Dataset methods where, order, and select all take blocks that are referred to as
virtual row blocks.  Many other dataset methods pass the blocks
they are given into one of those three methods, so there are actually
many Sequel::Dataset methods that take virtual row blocks.

== Why Virtual Rows

Virtual rows offer a less verbose way to express many queries.  For example,
by default if you want to express an inequality filter in Sequel, you can do:

  dataset.where(Sequel[:a] > Sequel.function(:b, :c))
  # WHERE (a > b(c))

With virtual rows, you can use the less verbose:

  dataset.where{a > b(c)}
  # WHERE (a > b(c))

== Regular Procs vs Instance Evaled Procs

Virtual row blocks behave differently depending on whether the block accepts
an argument.  If the block accepts an argument, it is called with an instance
of Sequel::SQL::VirtualRow.  If it does not accept an argument, it is
evaluated in the <em> context of an instance </em> of Sequel::SQL::VirtualRow.

  ds = DB[:items]
  # Regular block
  ds.where{|o| o.column > 1}
  # WHERE (column > 1)
  
  # Instance-evaled block
  ds.where{column > 1}
  # WHERE (column > 1)
  
If you aren't familiar with the difference between regular blocks and instance
evaled blocks, inside regular blocks methods called without an explicit receiver call
the method on the receiver in the surrounding scope, while instance
evaled blocks call the method on the receiver of the instance_eval call (the
Sequel::SQL::VirtualRow instance in this case).

in both cases, local variables available in the surrounding scope will be available
inside the block.  However, instance variables in the surrounding scope will not
be available inside the block if using an instance evaled block, and methods called
without an explicit receiver inside an instance evaled block will not call
methods in the surrounding scope. For example:

  def self.a
    42
  end
  b = 32
  @d = 100
  
  # Regular block
  ds.where{|o| o.c > a - b + @d}
  # WHERE (c > 110)
  
  # Instance-evaled block
  ds.where{c > a - b + @d}
  # WHERE (c > ((a - 32) + NULL))
  
There are three related differences here:

* Regular blocks use +o.c+ instead of just +c+
* +a+ results in 42 in the regular block, but creates an expression object in the instance evaled block
* @d results in 100 in the regular block, but nil in the instance evaled block

In the regular block, you need to call +c+ with an explicit receiver (the virtual
row block argument), while in the instance evaled block +c+ can be called directly,
as the default receiver has changed inside the block.

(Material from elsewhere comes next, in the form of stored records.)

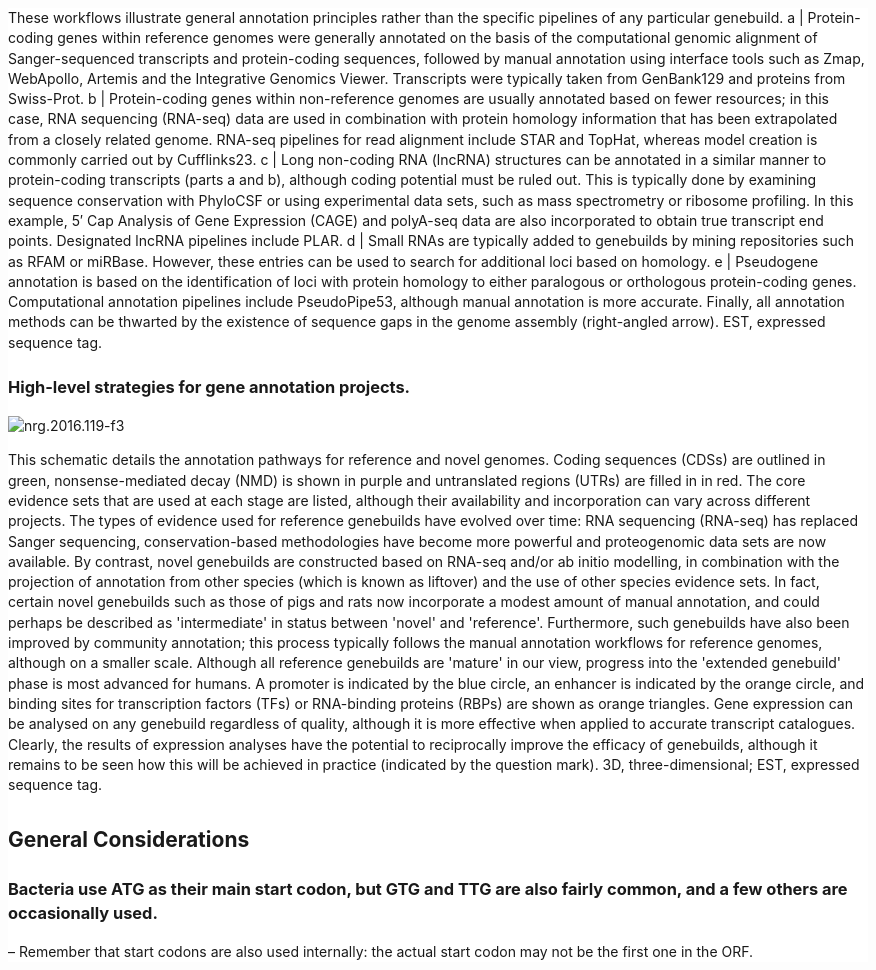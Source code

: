 These workflows illustrate general annotation principles rather than the specific pipelines of any particular genebuild. a | Protein-coding genes within reference genomes were generally annotated on the basis of the computational genomic alignment of Sanger-sequenced transcripts and protein-coding sequences, followed by manual annotation using interface tools such as Zmap, WebApollo, Artemis and the Integrative Genomics Viewer. Transcripts were typically taken from GenBank129 and proteins from Swiss-Prot. b | Protein-coding genes within non-reference genomes are usually annotated based on fewer resources; in this case, RNA sequencing (RNA-seq) data are used in combination with protein homology information that has been extrapolated from a closely related genome. RNA-seq pipelines for read alignment include STAR and TopHat, whereas model creation is commonly carried out by Cufflinks23. c | Long non-coding RNA (lncRNA) structures can be annotated in a similar manner to protein-coding transcripts (parts a and b), although coding potential must be ruled out. This is typically done by examining sequence conservation with PhyloCSF or using experimental data sets, such as mass spectrometry or ribosome profiling. In this example, 5′ Cap Analysis of Gene Expression (CAGE) and polyA-seq data are also incorporated to obtain true transcript end points. Designated lncRNA pipelines include PLAR. d | Small RNAs are typically added to genebuilds by mining repositories such as RFAM or miRBase. However, these entries can be used to search for additional loci based on homology. e | Pseudogene annotation is based on the identification of loci with protein homology to either paralogous or orthologous protein-coding genes. Computational annotation pipelines include PseudoPipe53, although manual annotation is more accurate. Finally, all annotation methods can be thwarted by the existence of sequence gaps in the genome assembly (right-angled arrow). EST, expressed sequence tag.

### High-level strategies for gene annotation projects.
![nrg.2016.119-f3]({{site.baseurl}}/fig/nrg.2016.119-f3.jpg)

This schematic details the annotation pathways for reference and novel genomes. Coding sequences (CDSs) are outlined in green, nonsense-mediated decay (NMD) is shown in purple and untranslated regions (UTRs) are filled in in red. The core evidence sets that are used at each stage are listed, although their availability and incorporation can vary across different projects. The types of evidence used for reference genebuilds have evolved over time: RNA sequencing (RNA-seq) has replaced Sanger sequencing, conservation-based methodologies have become more powerful and proteogenomic data sets are now available. By contrast, novel genebuilds are constructed based on RNA-seq and/or ab initio modelling, in combination with the projection of annotation from other species (which is known as liftover) and the use of other species evidence sets. In fact, certain novel genebuilds such as those of pigs and rats now incorporate a modest amount of manual annotation, and could perhaps be described as 'intermediate' in status between 'novel' and 'reference'. Furthermore, such genebuilds have also been improved by community annotation; this process typically follows the manual annotation workflows for reference genomes, although on a smaller scale. Although all reference genebuilds are 'mature' in our view, progress into the 'extended genebuild' phase is most advanced for humans. A promoter is indicated by the blue circle, an enhancer is indicated by the orange circle, and binding sites for transcription factors (TFs) or RNA-binding proteins (RBPs) are shown as orange triangles. Gene expression can be analysed on any genebuild regardless of quality, although it is more effective when applied to accurate transcript catalogues. Clearly, the results of expression analyses have the potential to reciprocally improve the efficacy of genebuilds, although it remains to be seen how this will be achieved in practice (indicated by the question mark). 3D, three-dimensional; EST, expressed sequence tag.


## General Considerations

### Bacteria use ATG as their main start codon, but GTG and TTG are also fairly common, and a few others are occasionally used.
– Remember that start codons are also used internally: the actual start codon may not be
the first one in the ORF.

For +a+, note how ruby calls the method on
the receiver of the surrounding scope in the regular block, which returns an integer,
and does the subtraction before Sequel gets access to it.  In the instance evaled
block, calling +a+ without a receiver calls the a method on the VirtualRow instance.
For @d, note that in a regular block, the value hasn't changed, but in the instance evaled
block, instance variable access returns nil.
For +b+, note that it operates the same in both cases, as it is a local variable.

The choice for whether to use a regular block or an instance evaled block is
up to you.  The same things can be accomplished with both.
Instance evaled block tend to produce shorter code, but by modifying the scope
can be more difficult to understand.

If you are not sure which to use, use instance evaled blocks unless you need to
call methods or access instance variables of the surrounding scope inside the block.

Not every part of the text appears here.